这样我就明白怎么做了，尤其是求并集可以直接参考 2.62 的答案，但是稍作修改，让它能去除重复元素，求交集虽然没有现成的，但是参考并集的方法也不难。

(define (union-tree tree1 tree2) 
  (define (union-set set1 set2) 
    (cond ((null? set2) set1) 
          ((null? set1) set2)
          (else (let ((s1 (car set1))
                      (s2 (car set2)))
                  (cond ((= s1 s2) (cons s1 (union-set (cdr set1) (cdr set2))))
                        ((< s1 s2) (cons s1 (union-set (cdr set1) set2)))
                        (else (cons s2 (union-set set1 (cdr set2)))))))))
  (list->tree (union-set (tree->list-2 tree1) (tree->list-2 tree2))))
  
(define (intersection-tree tree1 tree2) 
  (define (intersection-set set1 set2) 
    (if (or (null? set1) (null? set2))
        '()
        (let ((s1 (car set1))
              (s2 (car set2)))
          (cond ((= s1 s2) (cons s1 (intersection-set (cdr set1) (cdr set2))))
                ((< s1 s2) (intersection-set (cdr set1) set2))
                (else (intersection-set set1 (cdr set2)))))))
  (list->tree (intersection-set (tree->list-2 tree1) (tree->list-2 tree2)))) 

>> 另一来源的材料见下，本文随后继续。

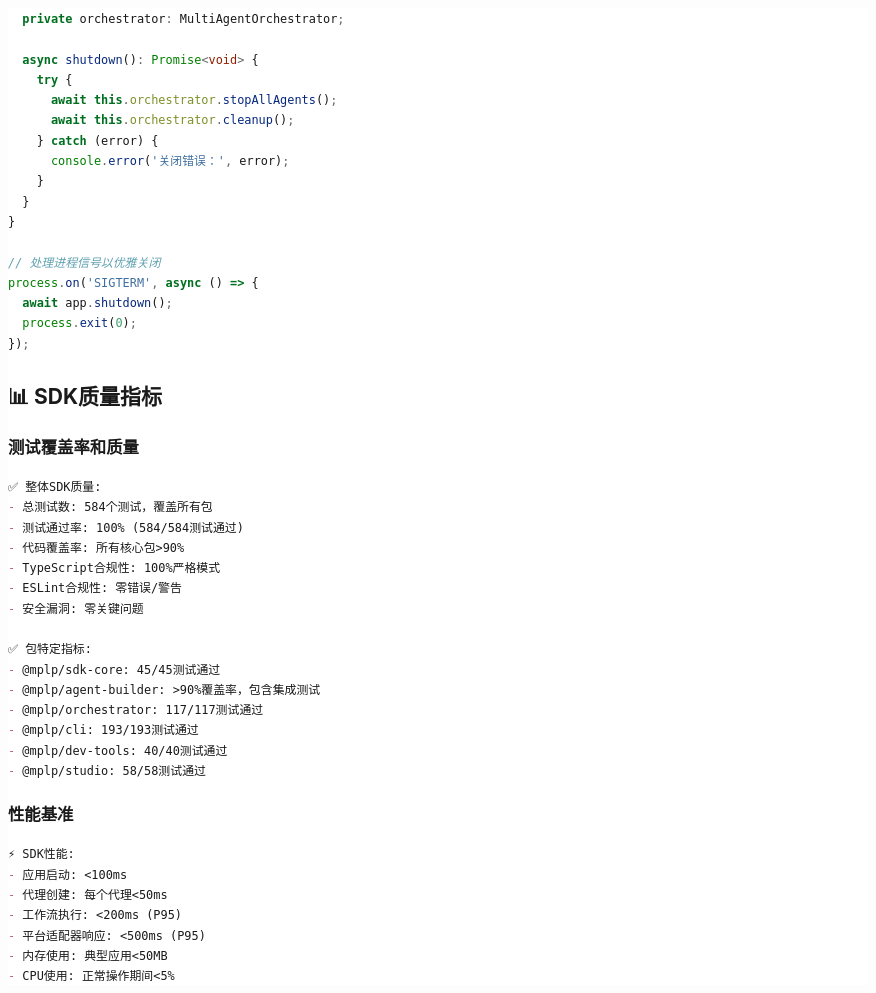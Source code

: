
 ```typescript
  private orchestrator: MultiAgentOrchestrator;
  
  async shutdown(): Promise<void> {
    try {
      await this.orchestrator.stopAllAgents();
      await this.orchestrator.cleanup();
    } catch (error) {
      console.error('关闭错误：', error);
    }
  }
}

// 处理进程信号以优雅关闭
process.on('SIGTERM', async () => {
  await app.shutdown();
  process.exit(0);
});
```

## 📊 **SDK质量指标**

### **测试覆盖率和质量**
```markdown
✅ 整体SDK质量:
- 总测试数: 584个测试，覆盖所有包
- 测试通过率: 100% (584/584测试通过)
- 代码覆盖率: 所有核心包>90%
- TypeScript合规性: 100%严格模式
- ESLint合规性: 零错误/警告
- 安全漏洞: 零关键问题

✅ 包特定指标:
- @mplp/sdk-core: 45/45测试通过
- @mplp/agent-builder: >90%覆盖率，包含集成测试
- @mplp/orchestrator: 117/117测试通过
- @mplp/cli: 193/193测试通过
- @mplp/dev-tools: 40/40测试通过
- @mplp/studio: 58/58测试通过
```

### **性能基准**
```markdown
⚡ SDK性能:
- 应用启动: <100ms
- 代理创建: 每个代理<50ms
- 工作流执行: <200ms (P95)
- 平台适配器响应: <500ms (P95)
- 内存使用: 典型应用<50MB
- CPU使用: 正常操作期间<5%
```
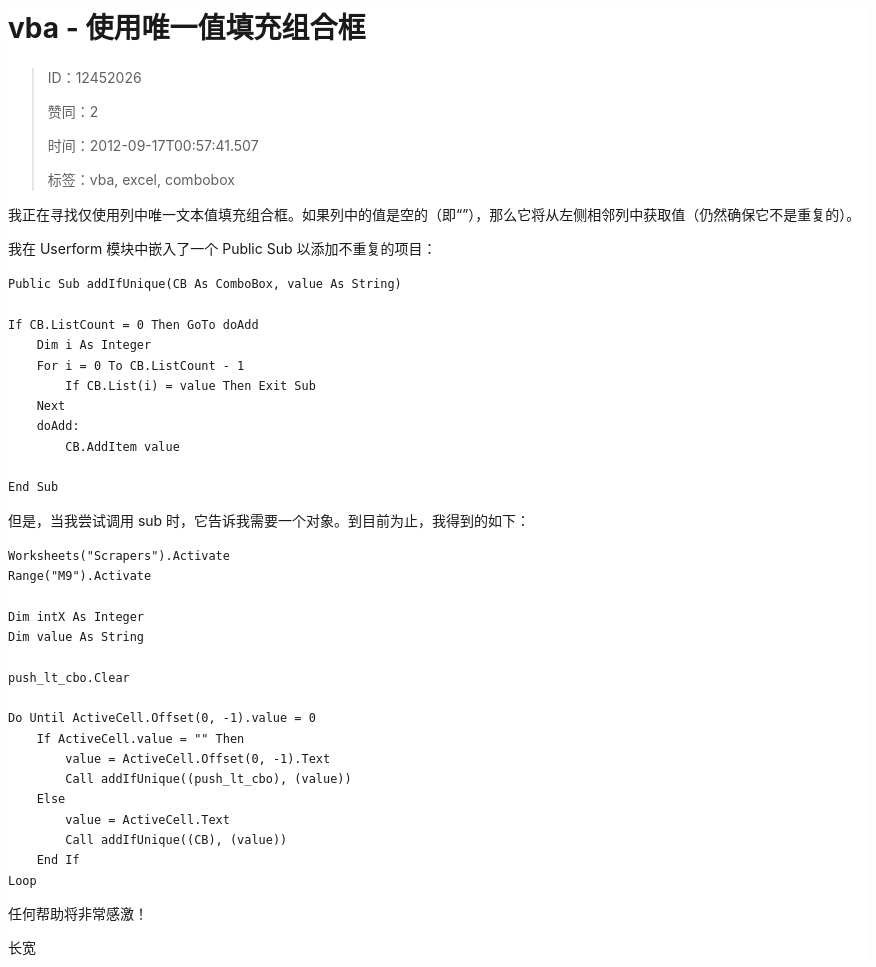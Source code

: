 # vba - 使用唯一值填充组合框

> ID：12452026
> 
> 赞同：2
> 
> 时间：2012-09-17T00:57:41.507
> 
> 标签：vba, excel, combobox

我正在寻找仅使用列中唯一文本值填充组合框。如果列中的值是空的（即“”），那么它将从左侧相邻列中获取值（仍然确保它不是重复的）。

我在 Userform 模块中嵌入了一个 Public Sub 以添加不重复的项目：

```
Public Sub addIfUnique(CB As ComboBox, value As String)

If CB.ListCount = 0 Then GoTo doAdd
    Dim i As Integer
    For i = 0 To CB.ListCount - 1
        If CB.List(i) = value Then Exit Sub
    Next
    doAdd:
        CB.AddItem value

End Sub 
```

但是，当我尝试调用 sub 时，它告诉我需要一个对象。到目前为止，我得到的如下：

```
Worksheets("Scrapers").Activate
Range("M9").Activate

Dim intX As Integer
Dim value As String

push_lt_cbo.Clear

Do Until ActiveCell.Offset(0, -1).value = 0
    If ActiveCell.value = "" Then
        value = ActiveCell.Offset(0, -1).Text
        Call addIfUnique((push_lt_cbo), (value))
    Else
        value = ActiveCell.Text
        Call addIfUnique((CB), (value))
    End If
Loop 
```

任何帮助将非常感激！

长宽
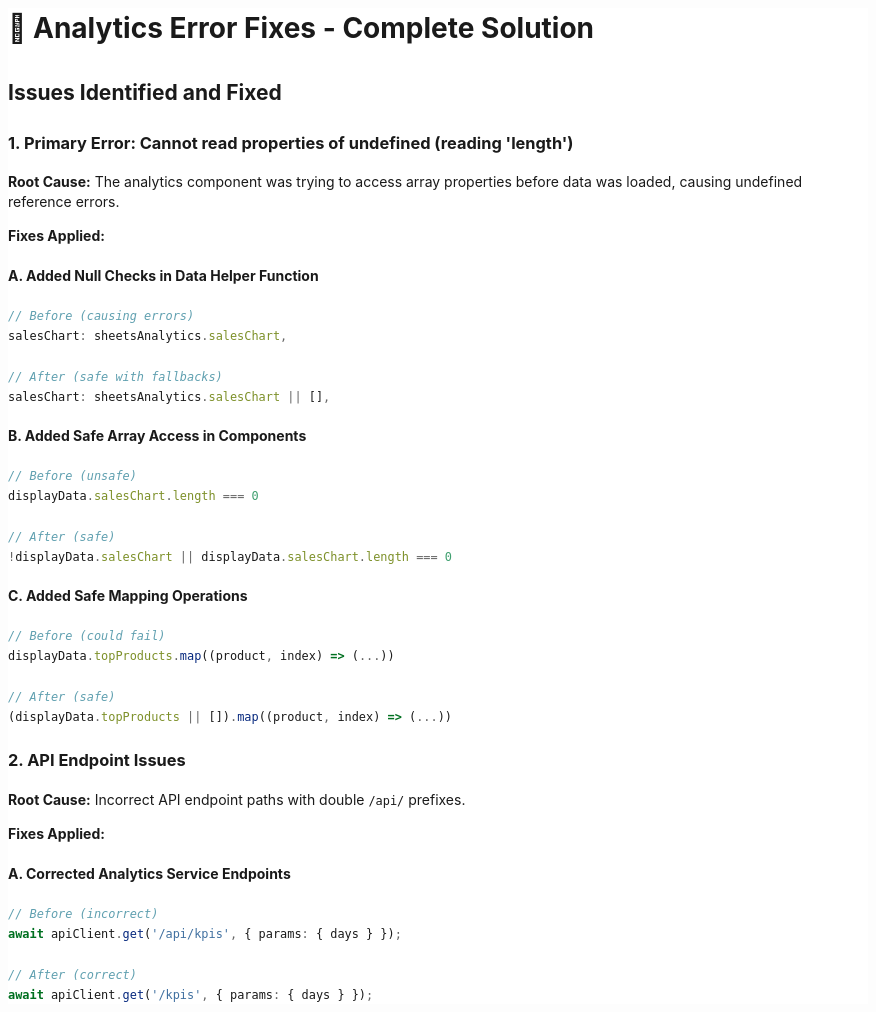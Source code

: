 # 🔧 Analytics Error Fixes - Complete Solution

## Issues Identified and Fixed

### 1. **Primary Error: Cannot read properties of undefined (reading 'length')**

**Root Cause:** The analytics component was trying to access array properties before data was loaded, causing undefined reference errors.

**Fixes Applied:**

#### A. Added Null Checks in Data Helper Function
```typescript
// Before (causing errors)
salesChart: sheetsAnalytics.salesChart,

// After (safe with fallbacks)
salesChart: sheetsAnalytics.salesChart || [],
```

#### B. Added Safe Array Access in Components
```typescript
// Before (unsafe)
displayData.salesChart.length === 0

// After (safe)
!displayData.salesChart || displayData.salesChart.length === 0
```

#### C. Added Safe Mapping Operations
```typescript
// Before (could fail)
displayData.topProducts.map((product, index) => (...))

// After (safe)
(displayData.topProducts || []).map((product, index) => (...))
```

### 2. **API Endpoint Issues**

**Root Cause:** Incorrect API endpoint paths with double `/api/` prefixes.

**Fixes Applied:**

#### A. Corrected Analytics Service Endpoints
```typescript
// Before (incorrect)
await apiClient.get('/api/kpis', { params: { days } });

// After (correct)
await apiClient.get('/kpis', { params: { days } });
```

(define tree1 (list->tree (list 1 3 5 7 9 11)))
(define tree2 (list->tree (list 2 4 6 7 8 9 10)))

(intersection-tree tree1 tree2)
(union-tree tree1 tree2)

; 结果如下
'(7 () (9 () ()))
'(6 (3 (1 () (2 () ())) (4 () (5 () ()))) (9 (7 () (8 () ())) (10 () (11 () ()))))